### PROBLEM DETAILS
Find the lines below in which the string "deployed" occurs. Copy each one.

== == ==

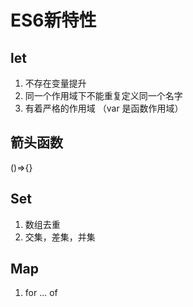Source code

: # ES6新特性

## let

1. 不存在变量提升
2. 同一个作用域下不能重复定义同一个名字
3. 有着严格的作用域 （var 是函数作用域）

## 箭头函数

()=>{}

## Set

1. 数组去重
2. 交集，差集，并集

## Map

1. for ...  of

 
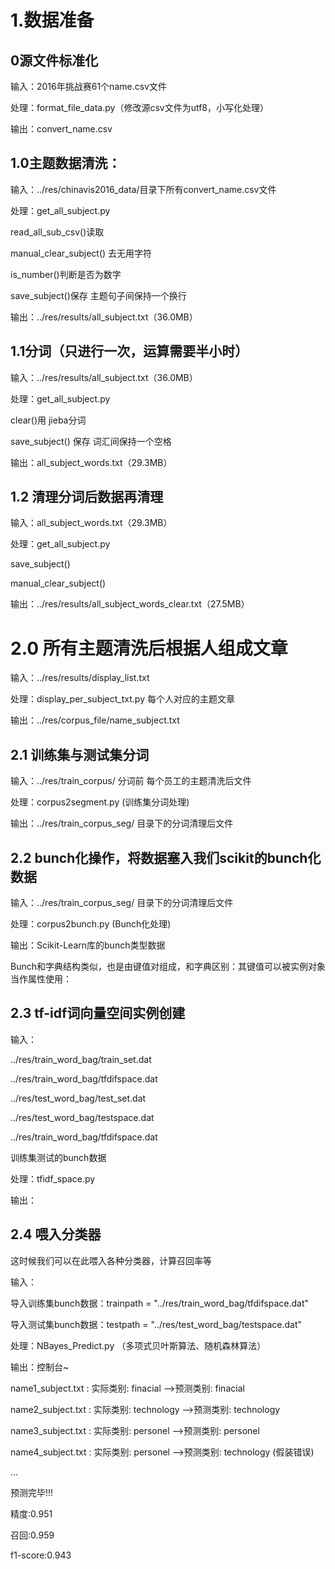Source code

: # 1.数据准备
## 0源文件标准化

输入：2016年挑战赛61个name.csv文件

处理：format_file_data.py（修改源csv文件为utf8，小写化处理）

输出：convert_name.csv

## 1.0主题数据清洗：

输入：../res/chinavis2016_data/目录下所有convert_name.csv文件

处理：get_all_subject.py

read_all_sub_csv()读取 

manual_clear_subject() 去无用字符

is_number()判断是否为数字 

save_subject()保存 主题句子间保持一个换行

输出：../res/results/all_subject.txt（36.0MB）

## 1.1分词（只进行一次，运算需要半小时）

输入：../res/results/all_subject.txt（36.0MB）

处理：get_all_subject.py

clear()用 jieba分词

save_subject() 保存 词汇间保持一个空格

输出：all_subject_words.txt（29.3MB）


## 1.2 清理分词后数据再清理

输入：all_subject_words.txt（29.3MB）

处理：get_all_subject.py

save_subject()

manual_clear_subject()

输出：../res/results/all_subject_words_clear.txt（27.5MB）



# 2.0 所有主题清洗后根据人组成文章

输入：../res/results/display_list.txt

处理：display_per_subject_txt.py	每个人对应的主题文章

输出：../res/corpus_file/name_subject.txt

## 2.1 训练集与测试集分词

输入：../res/train_corpus/	分词前 每个员工的主题清洗后文件

处理：corpus2segment.py	(训练集分词处理)

输出：../res/train_corpus_seg/	目录下的分词清理后文件

## 2.2 bunch化操作，将数据塞入我们scikit的bunch化数据

输入：../res/train_corpus_seg/	目录下的分词清理后文件

处理：corpus2bunch.py		(Bunch化处理)

输出：Scikit-Learn库的bunch类型数据

Bunch和字典结构类似，也是由键值对组成，和字典区别：其键值可以被实例对象当作属性使用：

## 2.3  tf-idf词向量空间实例创建

输入：

../res/train_word_bag/train_set.dat

../res/train_word_bag/tfdifspace.dat

../res/test_word_bag/test_set.dat

../res/test_word_bag/testspace.dat

../res/train_word_bag/tfdifspace.dat

训练集测试的bunch数据

处理：tfidf_space.py

输出：

## 2.4 喂入分类器

这时候我们可以在此喂入各种分类器，计算召回率等

输入：

导入训练集bunch数据：trainpath = "../res/train_word_bag/tfdifspace.dat"

导入测试集bunch数据：testpath = "../res/test_word_bag/testspace.dat"

处理：NBayes_Predict.py  （多项式贝叶斯算法、随机森林算法）

输出：控制台~

name1_subject.txt : 实际类别: finacial  -->预测类别: finacial

name2_subject.txt : 实际类别: technology  -->预测类别: technology

name3_subject.txt : 实际类别: personel  -->预测类别: personel

name4_subject.txt : 实际类别: personel  -->预测类别: technology   (假装错误)

...

预测完毕!!!

精度:0.951

召回:0.959

f1-score:0.943

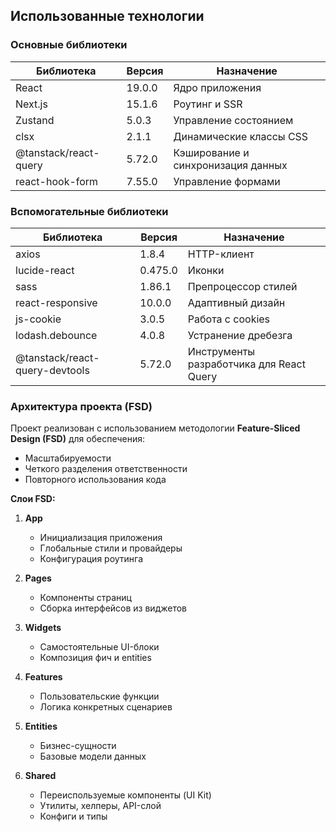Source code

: ## Использованные технологии

### Основные библиотеки

| Библиотека            | Версия   | Назначение                              |
|-----------------------|----------|-----------------------------------------|
| React                 | 19.0.0   | Ядро приложения                         |
| Next.js               | 15.1.6   | Роутинг и SSR                           |
| Zustand               | 5.0.3    | Управление состоянием                   |
| clsx                  | 2.1.1    | Динамические классы CSS                 |
| @tanstack/react-query | 5.72.0   | Кэширование и синхронизация данных      |
| react-hook-form       | 7.55.0   | Управление формами                      |

### Вспомогательные библиотеки

| Библиотека                     | Версия   | Назначение                              |
|--------------------------------|----------|-----------------------------------------|
| axios                          | 1.8.4    | HTTP-клиент                             |
| lucide-react                   | 0.475.0  | Иконки                                  |
| sass                           | 1.86.1   | Препроцессор стилей                     |
| react-responsive               | 10.0.0   | Адаптивный дизайн                       |
| js-cookie                      | 3.0.5    | Работа с cookies                        |
| lodash.debounce                | 4.0.8    | Устранение дребезга                     |
| @tanstack/react-query-devtools | 5.72.0   | Инструменты разработчика для React Query|

### Архитектура проекта (FSD)

Проект реализован с использованием методологии **Feature-Sliced Design (FSD)** для обеспечения:
- Масштабируемости
- Четкого разделения ответственности
- Повторного использования кода

**Слои FSD:**
1. **App**  
   - Инициализация приложения
   - Глобальные стили и провайдеры
   - Конфигурация роутинга

2. **Pages**  
   - Компоненты страниц
   - Сборка интерфейсов из виджетов

3. **Widgets**  
   - Самостоятельные UI-блоки
   - Композиция фич и entities

4. **Features**  
   - Пользовательские функции
   - Логика конкретных сценариев

5. **Entities**  
   - Бизнес-сущности
   - Базовые модели данных

6. **Shared**  
   - Переиспользуемые компоненты (UI Kit)
   - Утилиты, хелперы, API-слой
   - Конфиги и типы
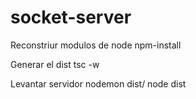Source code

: # socket-server

Reconstriur modulos de node
npm-install

Generar el dist
tsc -w

Levantar servidor
nodemon dist/
node dist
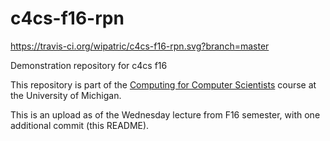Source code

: # c4cs-f16-rpn

https://travis-ci.org/wipatric/c4cs-f16-rpn.svg?branch=master

Demonstration repository for c4cs f16

This repository is part of the [Computing for Computer Scientists](https://c4cs.github.io)
course at the University of Michigan.

This is an upload as of the Wednesday lecture from F16 semester, with one additional commit (this README).
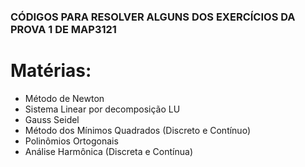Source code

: ### CÓDIGOS PARA RESOLVER ALGUNS DOS EXERCÍCIOS DA PROVA 1 DE MAP3121

# Matérias:
- Método de Newton
- Sistema Linear por decomposição LU
- Gauss Seidel
- Método dos Mínimos Quadrados (Discreto e Contínuo)
- Polinômios Ortogonais
- Análise Harmônica (Discreta e Contínua)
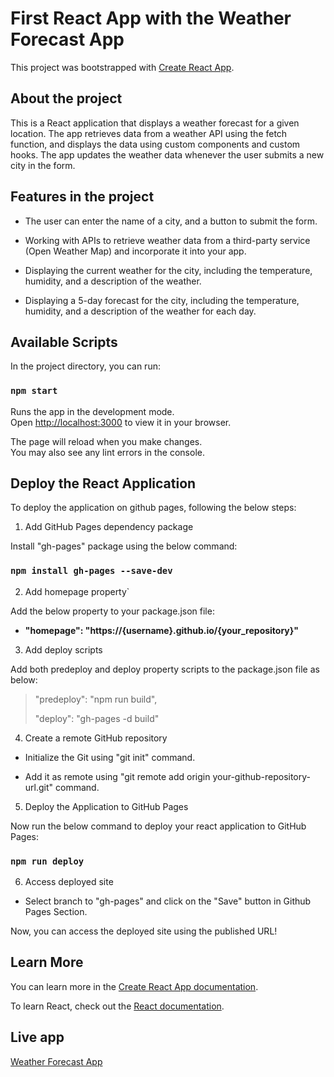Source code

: # First React App with the Weather Forecast App

This project was bootstrapped with [Create React App](https://github.com/facebook/create-react-app).

## About the project

This is a React application that displays a weather forecast for a given location. The app retrieves data from a weather API using the fetch function, and displays the data using custom components and custom hooks. The app updates the weather data whenever the user submits a new city in the form.

## Features in the project

- The user can enter the name of a city, and a button to submit the form.

- Working with APIs to retrieve weather data from a third-party service (Open Weather Map) and incorporate it into your app.

- Displaying the current weather for the city, including the temperature, humidity, and a description of the weather.

- Displaying a 5-day forecast for the city, including the temperature, humidity, and a description of the weather for each day.

## Available Scripts

In the project directory, you can run:

### `npm start`

Runs the app in the development mode.\
Open [http://localhost:3000](http://localhost:3000) to view it in your browser.

The page will reload when you make changes.\
You may also see any lint errors in the console.

## Deploy the React Application

To deploy the application on github pages, following the below steps:

1. Add GitHub Pages dependency package

Install "gh-pages" package using the below command:

### `npm install gh-pages --save-dev`

2. Add homepage property`

Add the below property to your package.json file:

- **"homepage": "https://{username}.github.io/{your_repository}"**

3. Add deploy scripts 

Add both predeploy and deploy property scripts to the package.json file as below:

> "predeploy": "npm run build",
>
> "deploy": "gh-pages -d build"

4. Create a remote GitHub repository

- Initialize the Git using "git init" command.

- Add it as remote using "git remote add origin your-github-repository-url.git" command.

5. Deploy the Application to GitHub Pages

Now run the below command to deploy your react application to GitHub Pages:

### `npm run deploy`

6. Access deployed site

- Select branch to "gh-pages" and click on the "Save" button in Github Pages Section.

Now, you can access the deployed site using the published URL!

## Learn More

You can learn more in the [Create React App documentation](https://facebook.github.io/create-react-app/docs/getting-started).

To learn React, check out the [React documentation](https://reactjs.org/).

## Live app

<a href="https://doananhtingithub40102.github.io/first-react-app/" target="_blank">Weather Forecast App</a>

== == ==

### SOLUTION BELOW
6. Access deployed site
Now, you can access the deployed site using the published URL!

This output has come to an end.